Another way to see it is to say that real estate agents, through the listing contract words, effectively added to the vendor property title deed, so the real estate agent becomes the owner of part of the property. When the property sells, real estate agents receive payments that represent their parts at the vendor property.
Most readers will realize the argument that supports the real estate sales commission, so I will not discuss it here. My focus is on ways in which the sales process can be tilted from all parties involved, when the motivation to win the commission took precedence for more important considerations.
The Commission is the situation “winning – take-all, losers do not find at all”. This increases pressure on real estate agents to secure sales. Time is also a problem. If real estate agents cannot secure sales in time acceptable by vendors, vendors can take property from the market, or far from agent agent real estate. This will result in total losses for real estate agents.
Finally, vendors become obstacles between real estate agents and the purpose of the commission. To receive payment for its part of the vendor property, real estate agents must accept bids to buy in the available time, but the offer must be received by the vendor. If the vendor decides that the offer is not acceptable, then the real estate agent is lost.
To win gambling games which are real estate sales, real estate agents can decide to tip to their chances – and there are many ways in which this can be done.
At the listing stage, real estate agents can use improper ways to win a listing contract. This includes quoting over-assessment, and offers smart sales figures.
During the sales process, real estate agents can be tempted to notify potential buyers of things that are not true. I have seen many sales contracts with clauses designed to protect real estate agents to the consequences of false statements.

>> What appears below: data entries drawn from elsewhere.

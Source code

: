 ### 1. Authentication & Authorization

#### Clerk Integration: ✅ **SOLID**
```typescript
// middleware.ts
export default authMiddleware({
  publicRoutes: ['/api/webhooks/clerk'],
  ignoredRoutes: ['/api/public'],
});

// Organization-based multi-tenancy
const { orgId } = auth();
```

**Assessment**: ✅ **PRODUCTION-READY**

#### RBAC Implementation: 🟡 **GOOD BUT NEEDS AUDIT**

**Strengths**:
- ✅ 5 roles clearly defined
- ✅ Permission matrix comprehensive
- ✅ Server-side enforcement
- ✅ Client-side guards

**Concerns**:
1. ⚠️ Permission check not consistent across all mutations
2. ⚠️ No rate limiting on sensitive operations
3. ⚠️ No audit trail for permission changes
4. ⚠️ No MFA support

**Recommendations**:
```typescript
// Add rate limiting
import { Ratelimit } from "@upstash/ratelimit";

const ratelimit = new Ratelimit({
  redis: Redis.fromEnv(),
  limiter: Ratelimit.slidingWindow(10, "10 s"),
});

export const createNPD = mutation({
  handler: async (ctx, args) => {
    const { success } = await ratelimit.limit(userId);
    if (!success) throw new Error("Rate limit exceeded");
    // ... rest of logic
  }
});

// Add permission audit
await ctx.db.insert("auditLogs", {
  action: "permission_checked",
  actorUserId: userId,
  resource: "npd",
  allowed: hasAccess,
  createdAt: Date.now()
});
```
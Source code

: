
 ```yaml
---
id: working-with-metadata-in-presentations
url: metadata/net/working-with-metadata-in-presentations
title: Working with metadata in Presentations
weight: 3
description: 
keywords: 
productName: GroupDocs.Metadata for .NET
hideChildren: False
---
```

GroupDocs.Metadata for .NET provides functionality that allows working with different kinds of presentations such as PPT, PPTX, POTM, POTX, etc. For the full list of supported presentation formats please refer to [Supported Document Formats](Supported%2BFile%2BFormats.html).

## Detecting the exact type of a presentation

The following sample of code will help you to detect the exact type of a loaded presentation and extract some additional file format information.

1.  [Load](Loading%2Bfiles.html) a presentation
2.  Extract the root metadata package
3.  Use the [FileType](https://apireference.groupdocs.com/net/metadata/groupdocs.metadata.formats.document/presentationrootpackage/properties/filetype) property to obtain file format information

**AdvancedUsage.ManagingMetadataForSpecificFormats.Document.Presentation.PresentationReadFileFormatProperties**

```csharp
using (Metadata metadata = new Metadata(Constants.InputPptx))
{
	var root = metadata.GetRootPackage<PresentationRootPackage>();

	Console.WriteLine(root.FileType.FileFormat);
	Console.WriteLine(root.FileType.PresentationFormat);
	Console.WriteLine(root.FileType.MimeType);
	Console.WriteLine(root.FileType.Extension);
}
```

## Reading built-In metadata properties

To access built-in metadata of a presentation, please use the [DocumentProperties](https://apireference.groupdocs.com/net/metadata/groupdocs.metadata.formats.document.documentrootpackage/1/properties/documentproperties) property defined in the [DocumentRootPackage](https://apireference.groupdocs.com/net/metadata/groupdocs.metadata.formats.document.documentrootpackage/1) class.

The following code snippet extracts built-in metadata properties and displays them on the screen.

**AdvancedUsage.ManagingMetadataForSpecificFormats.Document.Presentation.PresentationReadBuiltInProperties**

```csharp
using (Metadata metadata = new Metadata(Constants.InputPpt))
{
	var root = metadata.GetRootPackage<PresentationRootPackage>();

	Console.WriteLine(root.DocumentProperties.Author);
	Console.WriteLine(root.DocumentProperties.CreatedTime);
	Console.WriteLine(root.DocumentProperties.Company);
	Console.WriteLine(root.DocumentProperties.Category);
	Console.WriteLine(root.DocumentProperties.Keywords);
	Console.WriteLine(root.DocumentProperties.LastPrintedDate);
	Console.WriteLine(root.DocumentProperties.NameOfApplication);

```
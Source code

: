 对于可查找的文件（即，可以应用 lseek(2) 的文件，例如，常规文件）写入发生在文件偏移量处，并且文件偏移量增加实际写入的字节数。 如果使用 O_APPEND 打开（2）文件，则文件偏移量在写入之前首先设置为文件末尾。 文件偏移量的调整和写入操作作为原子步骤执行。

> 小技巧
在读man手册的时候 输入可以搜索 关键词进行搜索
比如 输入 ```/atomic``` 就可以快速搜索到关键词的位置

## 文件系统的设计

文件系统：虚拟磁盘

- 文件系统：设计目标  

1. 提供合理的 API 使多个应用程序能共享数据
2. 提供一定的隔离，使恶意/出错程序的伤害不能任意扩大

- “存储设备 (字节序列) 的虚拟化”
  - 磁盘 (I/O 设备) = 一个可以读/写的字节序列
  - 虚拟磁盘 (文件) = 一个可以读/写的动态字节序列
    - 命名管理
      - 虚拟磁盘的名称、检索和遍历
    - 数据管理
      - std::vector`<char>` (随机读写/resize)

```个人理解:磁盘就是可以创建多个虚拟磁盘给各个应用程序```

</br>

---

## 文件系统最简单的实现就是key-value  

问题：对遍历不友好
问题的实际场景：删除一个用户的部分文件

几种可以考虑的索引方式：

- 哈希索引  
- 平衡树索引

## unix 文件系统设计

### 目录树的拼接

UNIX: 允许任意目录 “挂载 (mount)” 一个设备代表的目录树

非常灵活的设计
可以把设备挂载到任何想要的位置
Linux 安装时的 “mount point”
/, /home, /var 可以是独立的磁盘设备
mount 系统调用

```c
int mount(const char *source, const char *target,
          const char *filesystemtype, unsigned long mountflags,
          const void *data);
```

Known as “Klausa Porkie”, they always state that buyers recognize that whatever information given to buyers by real estate agents is given to the understanding that the buyer will not rely on any purpose.
When a buyer has balanced, and the buyer cannot be convinced to increase his offer, real estate agents can be tempted to suppress vendors to accept what should not be accepted. Observations, such as “the market has been softened” or “the market has spoken to us” used by real estate agents to convince vendors that the estimated value of high real estate agents can no longer be relied upon, and that the vendor should now accept what the vendor is trusted Cannot be lowly acceptable.